Undocumented Communities Devastated By Calif. Wildfires Are Now Being Left Out of Federal Relief

Grassroots fundraising efforts aim to prevent undocumented immigrants from slipping through the cracks.

Julianne Tveten

Ben Hernandez Jr. (L) sifts through the remains of his Coffey Park home that was destroyed by the Tubbs Fire on October 23, 2017 in Santa Rosa, California. (Photo by Justin Sullivan/Getty Images)

Since early October, fires in Northern California have ravaged tens of thousands of acres of land. While now contained, the infernos have introduced a number of grave repercussions, compromising access to food, water, housing and jobs.

Deprived of these services as a result of their citizenship status, undocumented immigrants are rendered vulnerable to extreme, protracted scarcity.

The ruination has impacted countless residents, but the Bay Area’s undocumented population suffers uniquely dire consequences.

At the time of the fires, the region’s Napa County was home to approximately 15,500 undocumented immigrants.
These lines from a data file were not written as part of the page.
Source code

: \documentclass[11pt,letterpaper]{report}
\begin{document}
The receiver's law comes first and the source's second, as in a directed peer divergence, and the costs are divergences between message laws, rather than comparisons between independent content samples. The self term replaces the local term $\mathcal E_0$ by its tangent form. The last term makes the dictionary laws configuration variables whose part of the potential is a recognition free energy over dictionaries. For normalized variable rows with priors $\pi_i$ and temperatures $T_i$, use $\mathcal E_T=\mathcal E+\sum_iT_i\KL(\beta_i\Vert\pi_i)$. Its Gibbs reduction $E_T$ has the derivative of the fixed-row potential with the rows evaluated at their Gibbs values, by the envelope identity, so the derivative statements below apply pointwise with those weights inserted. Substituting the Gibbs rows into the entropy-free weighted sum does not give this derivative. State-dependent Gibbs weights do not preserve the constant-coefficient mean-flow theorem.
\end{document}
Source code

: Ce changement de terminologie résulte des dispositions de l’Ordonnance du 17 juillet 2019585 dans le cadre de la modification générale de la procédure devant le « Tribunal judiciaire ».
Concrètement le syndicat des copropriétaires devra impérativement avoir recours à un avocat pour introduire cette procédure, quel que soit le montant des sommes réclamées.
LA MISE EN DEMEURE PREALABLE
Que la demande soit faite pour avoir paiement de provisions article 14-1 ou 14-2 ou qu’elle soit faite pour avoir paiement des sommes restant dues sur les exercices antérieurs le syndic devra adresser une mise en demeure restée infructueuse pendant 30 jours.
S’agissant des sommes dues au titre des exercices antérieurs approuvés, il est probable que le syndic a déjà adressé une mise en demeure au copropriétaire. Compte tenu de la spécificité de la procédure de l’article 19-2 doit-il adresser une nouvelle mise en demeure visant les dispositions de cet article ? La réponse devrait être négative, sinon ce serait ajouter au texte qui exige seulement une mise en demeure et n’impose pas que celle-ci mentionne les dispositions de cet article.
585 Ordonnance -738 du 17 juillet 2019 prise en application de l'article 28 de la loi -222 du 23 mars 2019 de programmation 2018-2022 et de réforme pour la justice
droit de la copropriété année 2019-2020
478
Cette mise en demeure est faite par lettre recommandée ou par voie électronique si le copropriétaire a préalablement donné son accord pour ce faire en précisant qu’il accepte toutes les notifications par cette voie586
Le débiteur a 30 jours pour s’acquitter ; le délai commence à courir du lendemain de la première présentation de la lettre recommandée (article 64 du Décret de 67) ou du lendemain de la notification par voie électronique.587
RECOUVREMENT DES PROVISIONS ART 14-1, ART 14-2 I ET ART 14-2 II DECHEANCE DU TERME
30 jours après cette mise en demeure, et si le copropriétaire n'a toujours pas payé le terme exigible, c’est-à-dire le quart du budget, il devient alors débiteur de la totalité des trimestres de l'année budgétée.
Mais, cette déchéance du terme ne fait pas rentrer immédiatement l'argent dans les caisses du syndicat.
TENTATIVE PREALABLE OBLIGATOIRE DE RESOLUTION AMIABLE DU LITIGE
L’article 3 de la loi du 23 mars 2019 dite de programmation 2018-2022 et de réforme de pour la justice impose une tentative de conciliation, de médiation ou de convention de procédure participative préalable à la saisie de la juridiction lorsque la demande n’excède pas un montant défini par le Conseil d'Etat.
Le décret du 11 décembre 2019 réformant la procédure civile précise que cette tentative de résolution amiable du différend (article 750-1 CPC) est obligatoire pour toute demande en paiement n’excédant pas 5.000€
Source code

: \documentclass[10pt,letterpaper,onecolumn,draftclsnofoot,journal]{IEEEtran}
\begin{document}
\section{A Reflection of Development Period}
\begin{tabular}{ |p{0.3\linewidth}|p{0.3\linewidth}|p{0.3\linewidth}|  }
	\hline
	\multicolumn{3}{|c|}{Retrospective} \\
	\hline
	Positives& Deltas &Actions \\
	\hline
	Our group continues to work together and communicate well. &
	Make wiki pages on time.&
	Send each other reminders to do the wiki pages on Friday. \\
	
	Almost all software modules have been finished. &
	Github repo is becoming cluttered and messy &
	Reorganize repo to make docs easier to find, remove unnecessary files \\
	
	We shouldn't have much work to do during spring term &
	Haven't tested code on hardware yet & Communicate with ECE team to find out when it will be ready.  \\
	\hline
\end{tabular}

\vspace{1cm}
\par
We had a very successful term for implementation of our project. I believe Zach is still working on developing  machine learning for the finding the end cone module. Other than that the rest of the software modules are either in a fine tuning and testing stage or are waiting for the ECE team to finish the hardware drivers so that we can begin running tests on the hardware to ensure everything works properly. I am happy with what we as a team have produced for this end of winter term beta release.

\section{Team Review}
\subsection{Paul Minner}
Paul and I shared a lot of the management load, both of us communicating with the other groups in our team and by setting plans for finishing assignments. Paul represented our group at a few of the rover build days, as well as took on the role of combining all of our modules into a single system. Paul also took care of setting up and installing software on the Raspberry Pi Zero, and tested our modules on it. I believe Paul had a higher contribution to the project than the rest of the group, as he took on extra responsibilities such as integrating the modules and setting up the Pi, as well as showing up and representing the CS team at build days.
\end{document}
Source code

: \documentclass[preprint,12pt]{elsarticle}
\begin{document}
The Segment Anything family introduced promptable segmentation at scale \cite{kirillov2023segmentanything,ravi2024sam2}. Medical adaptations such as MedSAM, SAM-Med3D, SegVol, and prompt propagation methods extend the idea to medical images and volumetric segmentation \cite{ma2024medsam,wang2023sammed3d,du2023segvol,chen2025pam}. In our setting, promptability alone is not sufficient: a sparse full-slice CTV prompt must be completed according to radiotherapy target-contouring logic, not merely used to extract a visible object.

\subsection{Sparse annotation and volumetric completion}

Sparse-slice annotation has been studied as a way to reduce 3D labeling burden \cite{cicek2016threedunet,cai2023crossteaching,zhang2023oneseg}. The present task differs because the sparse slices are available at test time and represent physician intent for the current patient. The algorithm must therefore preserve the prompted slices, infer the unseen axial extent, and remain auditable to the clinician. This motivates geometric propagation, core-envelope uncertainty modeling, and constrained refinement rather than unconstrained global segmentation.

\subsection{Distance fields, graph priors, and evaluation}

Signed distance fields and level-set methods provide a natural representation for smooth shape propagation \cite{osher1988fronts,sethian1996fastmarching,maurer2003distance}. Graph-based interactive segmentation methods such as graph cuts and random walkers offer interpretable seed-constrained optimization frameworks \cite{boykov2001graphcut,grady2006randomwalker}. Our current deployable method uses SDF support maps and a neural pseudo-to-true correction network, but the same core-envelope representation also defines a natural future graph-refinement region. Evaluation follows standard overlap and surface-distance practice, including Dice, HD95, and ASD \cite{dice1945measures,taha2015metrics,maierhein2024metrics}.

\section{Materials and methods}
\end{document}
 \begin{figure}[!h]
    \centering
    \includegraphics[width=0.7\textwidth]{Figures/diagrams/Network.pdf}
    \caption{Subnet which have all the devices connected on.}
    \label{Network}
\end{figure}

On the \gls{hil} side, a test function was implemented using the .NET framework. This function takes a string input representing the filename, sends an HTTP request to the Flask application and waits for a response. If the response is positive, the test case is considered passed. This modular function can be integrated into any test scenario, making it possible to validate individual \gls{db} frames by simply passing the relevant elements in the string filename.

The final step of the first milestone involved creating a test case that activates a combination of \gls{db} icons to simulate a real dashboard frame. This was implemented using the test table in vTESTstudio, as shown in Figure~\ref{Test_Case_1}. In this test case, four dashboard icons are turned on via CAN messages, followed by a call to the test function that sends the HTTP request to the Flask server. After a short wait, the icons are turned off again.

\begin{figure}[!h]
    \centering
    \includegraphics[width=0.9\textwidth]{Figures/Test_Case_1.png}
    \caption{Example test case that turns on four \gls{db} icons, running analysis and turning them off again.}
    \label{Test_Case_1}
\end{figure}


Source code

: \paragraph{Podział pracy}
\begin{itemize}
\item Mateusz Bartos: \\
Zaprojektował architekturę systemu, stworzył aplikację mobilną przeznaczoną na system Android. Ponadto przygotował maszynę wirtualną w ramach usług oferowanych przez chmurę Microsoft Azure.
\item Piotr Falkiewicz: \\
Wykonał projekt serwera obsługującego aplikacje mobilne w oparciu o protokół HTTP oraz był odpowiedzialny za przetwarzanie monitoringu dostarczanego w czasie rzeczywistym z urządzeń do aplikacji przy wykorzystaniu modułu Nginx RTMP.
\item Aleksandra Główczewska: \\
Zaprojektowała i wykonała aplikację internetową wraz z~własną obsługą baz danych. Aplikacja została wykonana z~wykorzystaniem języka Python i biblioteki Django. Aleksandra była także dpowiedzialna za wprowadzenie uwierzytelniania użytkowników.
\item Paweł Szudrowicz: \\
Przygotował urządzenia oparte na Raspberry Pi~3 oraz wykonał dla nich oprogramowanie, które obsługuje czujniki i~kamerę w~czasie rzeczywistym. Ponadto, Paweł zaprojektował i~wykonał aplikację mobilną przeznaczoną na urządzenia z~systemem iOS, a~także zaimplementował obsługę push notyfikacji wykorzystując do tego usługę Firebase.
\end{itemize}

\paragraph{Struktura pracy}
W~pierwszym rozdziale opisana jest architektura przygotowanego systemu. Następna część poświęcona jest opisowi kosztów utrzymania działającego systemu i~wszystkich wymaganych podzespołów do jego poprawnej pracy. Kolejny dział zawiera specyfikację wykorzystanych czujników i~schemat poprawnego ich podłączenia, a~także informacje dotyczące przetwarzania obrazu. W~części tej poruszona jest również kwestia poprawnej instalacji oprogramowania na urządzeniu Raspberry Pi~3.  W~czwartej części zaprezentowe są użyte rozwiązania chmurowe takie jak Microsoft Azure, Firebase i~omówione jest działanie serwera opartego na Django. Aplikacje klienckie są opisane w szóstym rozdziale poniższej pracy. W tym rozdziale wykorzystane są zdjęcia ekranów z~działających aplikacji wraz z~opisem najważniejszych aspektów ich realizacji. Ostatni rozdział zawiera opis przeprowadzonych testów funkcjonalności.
Roughly 28,000 undocumented immigrants live in the neighboring county of Sonoma, another area profoundly impacted by the wreckage.

These numbers, however, may soon be in flux. Aggravating the losses they’ve brooked, undocumented communities in Northern California are debarred from some of the most crucial forms of federal aid in the wake of disaster, including that from the Federal Emergency Management Agency (FEMA) and disaster unemployment assistance.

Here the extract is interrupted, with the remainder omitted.